Student satellite good to go

A low Earth orbit spacecraft designed and built by European university students is to be launched from the Plesetsk Cosmodrome in September.

SSETI Express, a low Earth orbit spacecraft designed and built by European university students under the supervision of ESA’s Education Department, is to be launched from the Plesetsk Cosmodrome on a Russian Cosmos 3M launcher on the morning of September 27.

The SSETI (Student Space Exploration and Technology Initiative) Express is a small spacecraft, similar in size and shape to a washing machine (approx. 60x 60x 90 cm). Weighing about 62 kg, it has a payload of 24 kg.

Onboard the student-built spacecraft will be three pico-satellites, extremely small satellites that weigh around 1 kg each; these will be deployed once SSETI Express is in orbit.

In addition to acting as a test bed for many designs, including a cold-gas attitude control system, SSETI Express will take pictures of the Earth and function as a radio transponder.

The SSETI Express satellite was designed and built mainly by students under the supervision of ESA’s Education Department.
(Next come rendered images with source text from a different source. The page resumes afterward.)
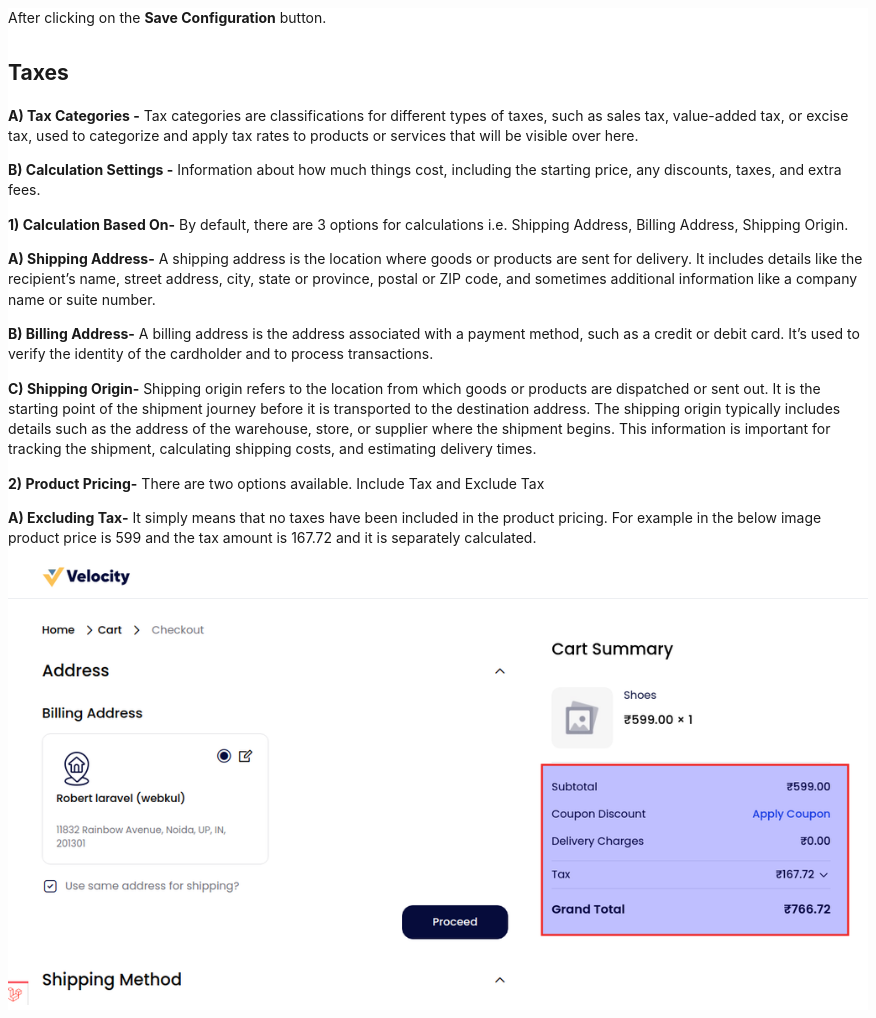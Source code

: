 After clicking on the **Save Configuration** button.

## Taxes

**A) Tax Categories -** Tax categories are classifications for different types of taxes, such as sales tax, value-added tax, or excise tax, used to categorize and apply tax rates to products or services that will be visible over here.

**B) Calculation Settings -** Information about how much things cost, including the starting price, any discounts, taxes, and extra fees.

**1) Calculation Based On-** By default, there are 3 options for calculations i.e. Shipping Address, Billing Address, Shipping Origin.

**A) Shipping Address-** A shipping address is the location where goods or products are sent for delivery. It includes details like the recipient’s name, street address, city, state or province, postal or ZIP code, and sometimes additional information like a company name or suite number.

**B) Billing Address-** A billing address is the address associated with a payment method, such as a credit or debit card. It’s used to verify the identity of the cardholder and to process transactions.

**C) Shipping Origin-** Shipping origin refers to the location from which goods or products are dispatched or sent out. It is the starting point of the shipment journey before it is transported to the destination address.
The shipping origin typically includes details such as the address of the warehouse, store, or supplier where the shipment begins.
This information is important for tracking the shipment, calculating shipping costs, and estimating delivery times.

**2) Product Pricing-** There are two options available. Include Tax and Exclude Tax

**A) Excluding Tax-** It simply means that no taxes have been included in the product pricing. For example in the below image product price is 599 and the tax amount is 167.72 and it is separately calculated.

![Email Settings](../../assets/2.3.0/images/configure/excludeTax.png)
The principal sub-systems (power control unit, UHF unit for communications, onboard computer to control the satellite, attitude control system, propulsion system and camera) were developed at various European universities.

The satellite has taken just 18 months to progress from kick-off to flight readiness review, which probably makes it the fastest spacecraft design and construction project ever, hence the name “Express”.

By using donated materials, equipment and expertise – from ESA, universities and industry – total hardware expenditure by ESA’s Education Department has been kept below 100,000 Euros.